Ryan Patterson, 27, has been charged with two felony counts of criminal sexual assault and kidnapping for the May 30 attack. His bond was set at $150,000, which he posted Wednesday night.
According to the Cook County Sheriff’s Office, Patterson biked and ran past the 48-year-old victim several times in the Arthur Janura Forest Preserve before knocking her to the ground around 8:15 p.m. He threw the woman’s phone, dragged her into the woods, ordered her to remove her clothes, and sexually assaulted her.
Prosecutors said when Patterson began pulling the victim’s arm up and behind her back, she told him to “do what he has to, but to please stop hurting her.”
After the attack, Patterson allegedly told the victim personal information as she talked to him to distract him while getting dressed. Prosecutors said Patterson revealed he was a graduate of the University of Illinois and even identified himself by his first name. He also told the victim he has difficulty forming relationships with women, so he assaults them.
“This is my fetish, this is how I get turned on,” he allegedly told the woman. “You must be new around here. I’ve been biking these paths, doing this for years, and I’ve never seen you.”
Patterson later called the woman’s phone to help her find it in the brush, according to prosecutors. He then walked with her for about 15 minutes to her car. He asked the victim if they could have sex the next day at the woman’s house.
The victim drove home and told her son about the attack. He took photos of the woman’s dirty clothing as well as scratches and bruising on her legs and neck.
The day after the attack, Patterson allegedly texted the victim asking to see her again.
“I’m not expecting anything, but if you were serious yesterday about talking some more and hanging out this weekend I’d like that,” Patterson allegedly wrote.
Prosecutors said the victim did not respond to Patterson’s message.

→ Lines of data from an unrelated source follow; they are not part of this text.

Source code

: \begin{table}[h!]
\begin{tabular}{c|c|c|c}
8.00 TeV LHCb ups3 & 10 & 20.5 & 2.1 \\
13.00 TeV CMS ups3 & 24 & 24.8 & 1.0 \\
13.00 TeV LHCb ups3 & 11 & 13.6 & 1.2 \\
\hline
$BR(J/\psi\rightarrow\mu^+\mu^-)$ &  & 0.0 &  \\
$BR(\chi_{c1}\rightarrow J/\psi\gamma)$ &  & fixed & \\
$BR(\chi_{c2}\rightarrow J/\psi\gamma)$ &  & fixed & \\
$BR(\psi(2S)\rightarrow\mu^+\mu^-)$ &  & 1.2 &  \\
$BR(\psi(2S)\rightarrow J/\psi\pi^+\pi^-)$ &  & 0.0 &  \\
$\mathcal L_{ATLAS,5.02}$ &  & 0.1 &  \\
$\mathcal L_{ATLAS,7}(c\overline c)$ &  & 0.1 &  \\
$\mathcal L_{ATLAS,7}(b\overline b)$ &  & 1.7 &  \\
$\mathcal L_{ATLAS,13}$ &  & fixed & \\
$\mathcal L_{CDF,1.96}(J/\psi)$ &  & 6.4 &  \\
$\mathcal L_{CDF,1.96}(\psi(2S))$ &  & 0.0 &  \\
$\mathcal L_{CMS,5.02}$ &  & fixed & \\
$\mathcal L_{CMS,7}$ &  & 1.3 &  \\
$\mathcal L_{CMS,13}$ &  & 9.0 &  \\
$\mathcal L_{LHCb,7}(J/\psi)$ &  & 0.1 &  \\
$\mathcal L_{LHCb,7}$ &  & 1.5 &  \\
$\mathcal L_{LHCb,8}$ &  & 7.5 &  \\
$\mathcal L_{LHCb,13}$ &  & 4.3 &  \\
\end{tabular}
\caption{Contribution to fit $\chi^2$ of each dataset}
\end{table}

On June 7, the victim reported the attack to Streamwood police. She said she did not immediately go to police because she was scared of the defendant and that she mistrusted authorities because she was raised in communist Poland. She positively identified Patterson in a photo lineup.
Denice Wolf Markham’s organization, Lifespan, supports victims of sexual violence and says the facts presented by the Cook County State’s Attorney’s office indicate that he could be a danger to the public.
“This woman was courageous and she was rewarded by this guy walking out of jail,” she said. “I think in this case the criminal justice system failed all of us, all of us, not just this victim.”
Patterson was ordered to submit to a curfew and GPS monitoring. But victims’ advocates argue that studies show monitoring is far from fullproof when it comes to curbing recidivism.
No one responded at Patterson’s Schaumburg apartment Thursday.
Patterson is now on electronic monitoring. He must surrender his passport, turn in any firearms he owns and not have any contact with the victim. He has a curfew but is allowed to go to work from 8 a.m. to 6 p.m. Monday through Friday.
His next hearing is scheduled for July 8.
Police are encouraging more victims to come forward.